[Task prompt]:
Whenever a line in the data holds the string "DroidCluster", copy that line.

[Source data]:
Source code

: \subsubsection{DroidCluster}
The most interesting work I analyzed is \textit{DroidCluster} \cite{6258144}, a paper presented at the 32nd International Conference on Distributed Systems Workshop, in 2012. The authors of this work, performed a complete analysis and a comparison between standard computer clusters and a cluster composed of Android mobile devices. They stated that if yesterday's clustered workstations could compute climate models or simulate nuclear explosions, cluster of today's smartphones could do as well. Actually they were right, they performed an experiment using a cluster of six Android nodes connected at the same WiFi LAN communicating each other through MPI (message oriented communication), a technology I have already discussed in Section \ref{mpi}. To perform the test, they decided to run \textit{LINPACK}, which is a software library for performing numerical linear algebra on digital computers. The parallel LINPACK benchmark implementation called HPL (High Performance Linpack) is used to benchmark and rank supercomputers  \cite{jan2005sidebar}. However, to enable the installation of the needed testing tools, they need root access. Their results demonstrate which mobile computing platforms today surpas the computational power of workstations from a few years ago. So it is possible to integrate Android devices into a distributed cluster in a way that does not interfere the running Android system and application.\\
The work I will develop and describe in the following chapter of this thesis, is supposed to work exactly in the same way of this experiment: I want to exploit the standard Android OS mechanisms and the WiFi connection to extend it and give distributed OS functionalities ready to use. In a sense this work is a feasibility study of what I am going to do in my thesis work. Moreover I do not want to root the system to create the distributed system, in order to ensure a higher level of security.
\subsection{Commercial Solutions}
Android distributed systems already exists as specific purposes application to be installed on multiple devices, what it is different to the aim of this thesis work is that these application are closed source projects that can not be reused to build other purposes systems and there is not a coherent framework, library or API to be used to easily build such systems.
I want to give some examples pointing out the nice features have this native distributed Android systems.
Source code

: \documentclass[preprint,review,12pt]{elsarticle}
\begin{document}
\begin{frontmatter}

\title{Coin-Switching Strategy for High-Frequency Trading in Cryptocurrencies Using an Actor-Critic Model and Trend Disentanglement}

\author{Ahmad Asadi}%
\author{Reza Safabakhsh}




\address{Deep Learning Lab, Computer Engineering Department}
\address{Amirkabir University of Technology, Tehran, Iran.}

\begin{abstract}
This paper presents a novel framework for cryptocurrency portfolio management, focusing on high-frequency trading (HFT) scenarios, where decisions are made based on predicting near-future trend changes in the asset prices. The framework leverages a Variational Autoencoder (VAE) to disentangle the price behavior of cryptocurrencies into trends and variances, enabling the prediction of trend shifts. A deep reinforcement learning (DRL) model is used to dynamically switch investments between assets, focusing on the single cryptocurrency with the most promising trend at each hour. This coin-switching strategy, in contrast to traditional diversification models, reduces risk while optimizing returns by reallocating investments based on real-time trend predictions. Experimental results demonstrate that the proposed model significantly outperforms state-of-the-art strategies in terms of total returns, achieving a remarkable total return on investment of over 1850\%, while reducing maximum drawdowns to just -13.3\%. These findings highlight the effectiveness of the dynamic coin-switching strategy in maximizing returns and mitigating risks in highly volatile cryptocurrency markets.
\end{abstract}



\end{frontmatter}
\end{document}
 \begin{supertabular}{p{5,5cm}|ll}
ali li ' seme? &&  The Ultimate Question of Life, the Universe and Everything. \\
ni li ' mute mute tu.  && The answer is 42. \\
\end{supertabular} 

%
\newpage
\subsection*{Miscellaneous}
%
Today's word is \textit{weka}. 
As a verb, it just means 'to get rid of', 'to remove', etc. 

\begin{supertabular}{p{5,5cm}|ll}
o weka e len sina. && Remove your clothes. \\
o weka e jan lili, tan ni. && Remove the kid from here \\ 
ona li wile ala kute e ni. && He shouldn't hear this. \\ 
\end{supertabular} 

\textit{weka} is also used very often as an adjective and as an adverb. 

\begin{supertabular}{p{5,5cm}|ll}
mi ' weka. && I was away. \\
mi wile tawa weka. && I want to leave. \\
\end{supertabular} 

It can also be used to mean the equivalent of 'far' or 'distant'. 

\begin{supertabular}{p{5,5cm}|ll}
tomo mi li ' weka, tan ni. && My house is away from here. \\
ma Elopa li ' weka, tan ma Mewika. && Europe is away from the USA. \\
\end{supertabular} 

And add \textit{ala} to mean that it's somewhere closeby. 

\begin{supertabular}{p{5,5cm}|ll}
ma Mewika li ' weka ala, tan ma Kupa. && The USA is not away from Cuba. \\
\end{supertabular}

[Solution to the problem]:
: \subsubsection{DroidCluster}
The most interesting work I analyzed is \textit{DroidCluster} \cite{6258144}, a paper presented at the 32nd International Conference on Distributed Systems Workshop, in 2012. The authors of this work, performed a complete analysis and a comparison between standard computer clusters and a cluster composed of Android mobile devices. They stated that if yesterday's clustered workstations could compute climate models or simulate nuclear explosions, cluster of today's smartphones could do as well. Actually they were right, they performed an experiment using a cluster of six Android nodes connected at the same WiFi LAN communicating each other through MPI (message oriented communication), a technology I have already discussed in Section \ref{mpi}. To perform the test, they decided to run \textit{LINPACK}, which is a software library for performing numerical linear algebra on digital computers. The parallel LINPACK benchmark implementation called HPL (High Performance Linpack) is used to benchmark and rank supercomputers  \cite{jan2005sidebar}. However, to enable the installation of the needed testing tools, they need root access. Their results demonstrate which mobile computing platforms today surpas the computational power of workstations from a few years ago. So it is possible to integrate Android devices into a distributed cluster in a way that does not interfere the running Android system and application.\\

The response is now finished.